We advise that you see Dante’s work, “Inferno,” because it gives our Catholic view of the proper answer to your question, Where are the dead? The vast majority are in purgatory. The billions of the heathen are there; because ignorance does not save, does not qualify for the heavenly condition. All who enter heaven must previously have been fitted and prepared in a manner impossible to the heathen. Millions of Protestants are there. They could not enter heaven, except through the portals of the Catholic church; neither would God deem them worthy of eternal hell, because their rejection of Catholicism was due to the confession of faith under which they were born and environed. Nearly all Catholics go to purgatory also, because, notwithstanding the good offices of our church, our holy water, confessions, masses, holy candles, and consecrated burying ground, nevertheless, not having attained to saintship of character, they would be excluded from heaven until the distressing experiences of purgatory would prepare their hearts for heaven. We hold, however, that for the reason stated, Catholics will not need to remain as long in purgatory as will the Protestants and the heathen.”

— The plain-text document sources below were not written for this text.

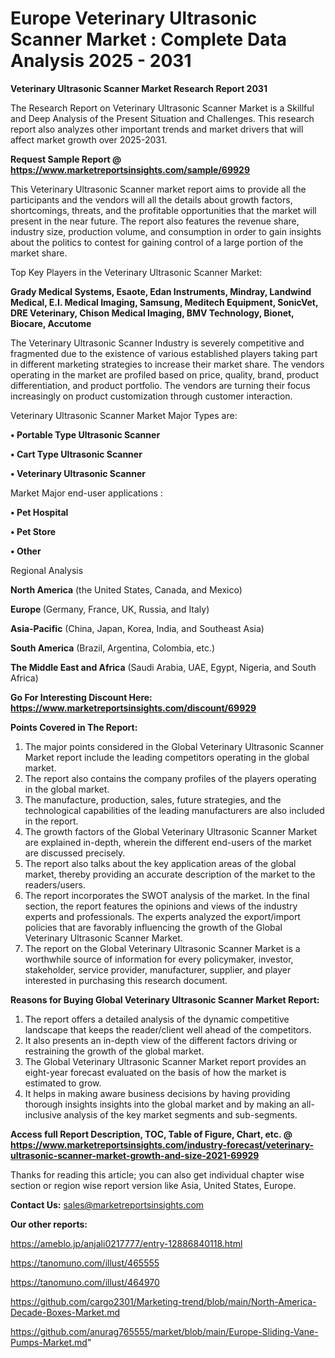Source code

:  # Europe Veterinary Ultrasonic Scanner Market : Complete Data Analysis 2025 - 2031

<strong>Veterinary Ultrasonic Scanner Market Research Report 2031</strong>

The Research Report on Veterinary Ultrasonic Scanner Market is a Skillful and Deep Analysis of the Present Situation and Challenges. This research report also analyzes other important trends and market drivers that will affect market growth over 2025-2031.

<strong>Request Sample Report @ <a href=https://www.marketreportsinsights.com/sample/69929>https://www.marketreportsinsights.com/sample/69929</a></strong>

This Veterinary Ultrasonic Scanner market report aims to provide all the participants and the vendors will all the details about growth factors, shortcomings, threats, and the profitable opportunities that the market will present in the near future. The report also features the revenue share, industry size, production volume, and consumption in order to gain insights about the politics to contest for gaining control of a large portion of the market share.

Top Key Players in the Veterinary Ultrasonic Scanner Market:

<strong>Grady Medical Systems, Esaote, Edan Instruments, Mindray, Landwind Medical, E.I. Medical Imaging, Samsung, Meditech Equipment, SonicVet, DRE Veterinary, Chison Medical Imaging, BMV Technology, Bionet, Biocare, Accutome</strong>

The Veterinary Ultrasonic Scanner Industry is severely competitive and fragmented due to the existence of various established players taking part in different marketing strategies to increase their market share. The vendors operating in the market are profiled based on price, quality, brand, product differentiation, and product portfolio. The vendors are turning their focus increasingly on product customization through customer interaction.

Veterinary Ultrasonic Scanner Market Major Types are:

<strong>• Portable Type Ultrasonic Scanner

• Cart Type Ultrasonic Scanner

• Veterinary Ultrasonic Scanner</strong>

Market Major end-user applications :

<strong>• Pet Hospital

• Pet Store

• Other</strong>

Regional Analysis

</u><strong><b>North America</b></strong> (the United States, Canada, and Mexico)

<strong><b>Europe </b></strong>(Germany, France, UK, Russia, and Italy)

<strong><b>Asia-Pacific</b></strong> (China, Japan, Korea, India, and Southeast Asia)

<strong><b>South America</b></strong> (Brazil, Argentina, Colombia, etc.)

<strong><b>The Middle East and Africa</b></strong> (Saudi Arabia, UAE, Egypt, Nigeria, and South Africa)

<strong>Go For Interesting Discount Here: <a href=https://www.marketreportsinsights.com/discount/69929>https://www.marketreportsinsights.com/discount/69929</a></strong>

<strong>Points Covered in The Report:</strong>
<ol>
  <li>The major points considered in the Global Veterinary Ultrasonic Scanner Market report include the leading competitors operating in the global market.</li>
  <li>The report also contains the company profiles of the players operating in the global market.</li>
  <li>The manufacture, production, sales, future strategies, and the technological capabilities of the leading manufacturers are also included in the report.</li>
  <li>The growth factors of the Global Veterinary Ultrasonic Scanner Market are explained in-depth, wherein the different end-users of the market are discussed precisely.</li>
  <li>The report also talks about the key application areas of the global market, thereby providing an accurate description of the market to the readers/users.</li>
  <li>The report incorporates the SWOT analysis of the market. In the final section, the report features the opinions and views of the industry experts and professionals. The experts analyzed the export/import policies that are favorably influencing the growth of the Global Veterinary Ultrasonic Scanner Market.</li>
  <li>The report on the Global Veterinary Ultrasonic Scanner Market is a worthwhile source of information for every policymaker, investor, stakeholder, service provider, manufacturer, supplier, and player interested in purchasing this research document.</li>
</ol>
<strong>Reasons for Buying Global Veterinary Ultrasonic Scanner Market Report:</strong>

<ol>
  <li>The report offers a detailed analysis of the dynamic competitive landscape that keeps the reader/client well ahead of the competitors.</li>
  <li>It also presents an in-depth view of the different factors driving or restraining the growth of the global market.</li>
  <li>The Global Veterinary Ultrasonic Scanner Market report provides an eight-year forecast evaluated on the basis of how the market is estimated to grow.</li>
  <li>It helps in making aware business decisions by having providing thorough insights insights into the global market and by making an all-inclusive analysis of the key market segments and sub-segments.</li>
</ol>
<strong>Access full Report Description, TOC, Table of Figure, Chart, etc. @ <a href=https://www.marketreportsinsights.com/industry-forecast/veterinary-ultrasonic-scanner-market-growth-and-size-2021-69929>https://www.marketreportsinsights.com/industry-forecast/veterinary-ultrasonic-scanner-market-growth-and-size-2021-69929</a></strong>


Thanks for reading this article; you can also get individual chapter wise section or region wise report version like Asia, United States, Europe.

<strong>Contact Us:</strong>
sales@marketreportsinsights.com

<strong>Our other reports:</strong>

<a href=https://ameblo.jp/anjali0217777/entry-12886840118.html>https://ameblo.jp/anjali0217777/entry-12886840118.html</a>

<a href=https://tanomuno.com/illust/465555>https://tanomuno.com/illust/465555</a>

<a href=https://tanomuno.com/illust/464970>https://tanomuno.com/illust/464970</a>

<a href=https://github.com/cargo2301/Marketing-trend/blob/main/North-America-Decade-Boxes-Market.md>https://github.com/cargo2301/Marketing-trend/blob/main/North-America-Decade-Boxes-Market.md</a>

<a href=https://github.com/anurag765555/market/blob/main/Europe-Sliding-Vane-Pumps-Market.md>https://github.com/anurag765555/market/blob/main/Europe-Sliding-Vane-Pumps-Market.md</a>"

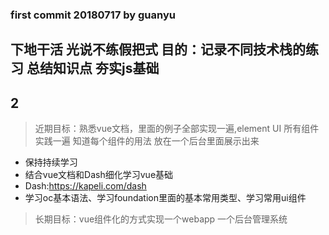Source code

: ### first commit  20180717 by guanyu

## 下地干活 光说不练假把式 目的：记录不同技术栈的练习 总结知识点 夯实js基础

## 2

> 近期目标：熟悉vue文档，里面的例子全部实现一遍,element UI 所有组件实践一遍 知道每个组件的用法 放在一个后台里面展示出来
  - 保持持续学习
  - 结合vue文档和Dash细化学习vue基础
  - Dash:https://kapeli.com/dash
  - 学习oc基本语法、学习foundation里面的基本常用类型、学习常用ui组件

> 长期目标：vue组件化的方式实现一个webapp 一个后台管理系统
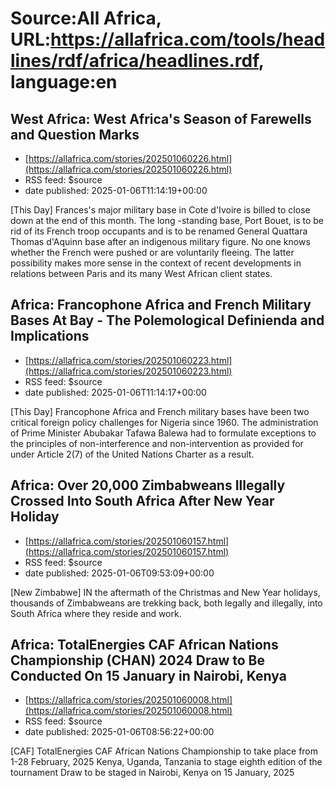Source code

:# Source:All Africa, URL:https://allafrica.com/tools/headlines/rdf/africa/headlines.rdf, language:en

## West Africa: West Africa's Season of Farewells and Question Marks
 - [https://allafrica.com/stories/202501060226.html](https://allafrica.com/stories/202501060226.html)
 - RSS feed: $source
 - date published: 2025-01-06T11:14:19+00:00

[This Day] Frances's major military base in Cote d'Ivoire is billed to close down at the end of this month. The long -standing base, Port Bouet, is to be rid of its French troop occupants and is to be renamed General Quattara Thomas d'Aquinn base after an indigenous military figure. No one knows whether the French were pushed or are voluntarily fleeing. The latter possibility makes more sense in the context of recent developments in relations between Paris and its many West African client states.

## Africa: Francophone Africa and French Military Bases At Bay - The Polemological Definienda and Implications
 - [https://allafrica.com/stories/202501060223.html](https://allafrica.com/stories/202501060223.html)
 - RSS feed: $source
 - date published: 2025-01-06T11:14:17+00:00

[This Day] Francophone Africa and French military bases have been two critical foreign policy challenges for Nigeria since 1960. The administration of Prime Minister Abubakar Tafawa Balewa had to formulate exceptions to the principles of non-interference and non-intervention as provided for under Article 2(7) of the United Nations Charter as a result.

## Africa: Over 20,000 Zimbabweans Illegally Crossed Into South Africa After New Year Holiday
 - [https://allafrica.com/stories/202501060157.html](https://allafrica.com/stories/202501060157.html)
 - RSS feed: $source
 - date published: 2025-01-06T09:53:09+00:00

[New Zimbabwe] IN the aftermath of the Christmas and New Year holidays, thousands of Zimbabweans are trekking back, both legally and illegally, into South Africa where they reside and work.

## Africa: TotalEnergies CAF African Nations Championship (CHAN) 2024 Draw to Be Conducted On 15 January in Nairobi, Kenya
 - [https://allafrica.com/stories/202501060008.html](https://allafrica.com/stories/202501060008.html)
 - RSS feed: $source
 - date published: 2025-01-06T08:56:22+00:00

[CAF] TotalEnergies CAF African Nations Championship to take place from 1-28 February, 2025 Kenya, Uganda, Tanzania to stage eighth edition of the tournament Draw to be staged in Nairobi, Kenya on 15 January, 2025

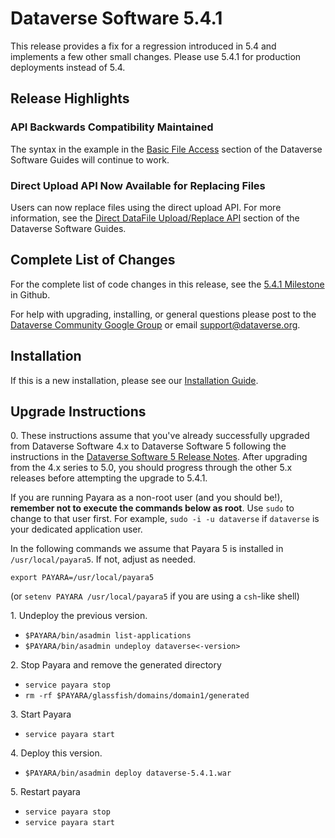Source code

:# Dataverse Software 5.4.1

This release provides a fix for a regression introduced in 5.4 and implements a few other small changes. Please use 5.4.1 for production deployments instead of 5.4.

## Release Highlights

### API Backwards Compatibility Maintained

The syntax in the example in the [Basic File Access](https://guides.dataverse.org/en/5.4.1/api/dataaccess.html#basic-file-access) section of the Dataverse Software Guides will continue to work.

### Direct Upload API Now Available for Replacing Files

Users can now replace files using the direct upload API. For more information, see the [Direct DataFile Upload/Replace API](https://guides.dataverse.org/en/5.4.1/developers/s3-direct-upload-api.html) section of the Dataverse Software Guides.

## Complete List of Changes

For the complete list of code changes in this release, see the [5.4.1 Milestone](https://github.com/IQSS/dataverse/milestone/95?closed=1) in Github.

For help with upgrading, installing, or general questions please post to the [Dataverse Community Google Group](https://groups.google.com/forum/#!forum/dataverse-community) or email support@dataverse.org.

## Installation

If this is a new installation, please see our [Installation Guide](https://guides.dataverse.org/en/5.4.1/installation/).

## Upgrade Instructions

0\. These instructions assume that you've already successfully upgraded from Dataverse Software 4.x to Dataverse Software 5 following the instructions in the [Dataverse Software 5 Release Notes](https://github.com/IQSS/dataverse/releases/tag/v5.0). After upgrading from the 4.x series to 5.0, you should progress through the other 5.x releases before attempting the upgrade to 5.4.1.

If you are running Payara as a non-root user (and you should be!), **remember not to execute the commands below as root**. Use `sudo` to change to that user first. For example, `sudo -i -u dataverse` if `dataverse` is your dedicated application user.  

In the following commands we assume that Payara 5 is installed in `/usr/local/payara5`. If not, adjust as needed.

`export PAYARA=/usr/local/payara5`

(or `setenv PAYARA /usr/local/payara5` if you are using a `csh`-like shell)

1\. Undeploy the previous version.

- `$PAYARA/bin/asadmin list-applications`
- `$PAYARA/bin/asadmin undeploy dataverse<-version>`

2\. Stop Payara and remove the generated directory

- `service payara stop`
- `rm -rf $PAYARA/glassfish/domains/domain1/generated`

3\. Start Payara

- `service payara start`
  
4\. Deploy this version.

- `$PAYARA/bin/asadmin deploy dataverse-5.4.1.war`

5\. Restart payara

- `service payara stop`
- `service payara start`
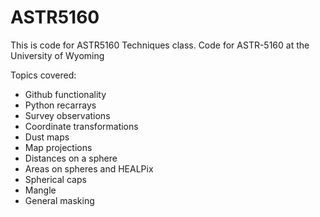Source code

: # ASTR5160

This is code for ASTR5160 Techniques class.
Code for ASTR-5160 at the University of Wyoming

Topics covered:
- Github  functionality
- Python recarrays
- Survey observations
- Coordinate transformations
- Dust maps
- Map projections
- Distances on a sphere
- Areas on spheres and HEALPix
- Spherical caps
- Mangle
- General masking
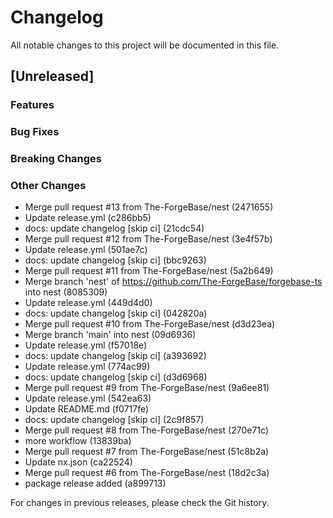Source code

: # Changelog

All notable changes to this project will be documented in this file.

## [Unreleased]

### Features

### Bug Fixes

### Breaking Changes

### Other Changes
* Merge pull request #13 from The-ForgeBase/nest (2471655)
* Update release.yml (c286bb5)
* docs: update changelog [skip ci] (21cdc54)
* Merge pull request #12 from The-ForgeBase/nest (3e4f57b)
* Update release.yml (501ae7c)
* docs: update changelog [skip ci] (bbc9263)
* Merge pull request #11 from The-ForgeBase/nest (5a2b649)
* Merge branch 'nest' of https://github.com/The-ForgeBase/forgebase-ts into nest (8085309)
* Update release.yml (449d4d0)
* docs: update changelog [skip ci] (042820a)
* Merge pull request #10 from The-ForgeBase/nest (d3d23ea)
* Merge branch 'main' into nest (09d6936)
* Update release.yml (f57018e)
* docs: update changelog [skip ci] (a393692)
* Update release.yml (774ac99)
* docs: update changelog [skip ci] (d3d6968)
* Merge pull request #9 from The-ForgeBase/nest (9a6ee81)
* Update release.yml (542ea63)
* Update README.md (f0717fe)
* docs: update changelog [skip ci] (2c9f857)
* Merge pull request #8 from The-ForgeBase/nest (270e71c)
* more workflow (13839ba)
* Merge pull request #7 from The-ForgeBase/nest (51c8b2a)
* Update nx.json (ca22524)
* Merge pull request #6 from The-ForgeBase/nest (18d2c3a)
* package release added (a899713)

For changes in previous releases, please check the Git history.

We can thank our Catholic friends for so kind a statement of their case. We will not ask them where their purgatory is, nor how they obtain the details of information respecting it, because such questions might offend them, and we have no desire to offend. We merely wish for their ripest, clearest, maturest thought respecting our question. We regret to say that the answer is not all that we might have hoped for in clearness and reasonableness and scripturalness. Our hearts are heavy with the thought that our poor race, by reason of original sin, is already, as the apostle says, a “groaning creation,” and the present life of a few years is full of trouble. It is saddening, discouraging to all of us, to think that when present trials and difficulties are past, of being obliged, even for centuries (not to mention eternity), to have such awful experiences as Dante portrays, even though those centuries of anguish would purge us and fit us for the Divine presence of heavenly glory. It may seem strange to some theologians, but it is nevertheless true, that the answer of Catholicism to our question is not much better than the answer of heathendom. Neither our heads nor our hearts are yet satisfied. It cannot be wrong to look further for something more satisfactory.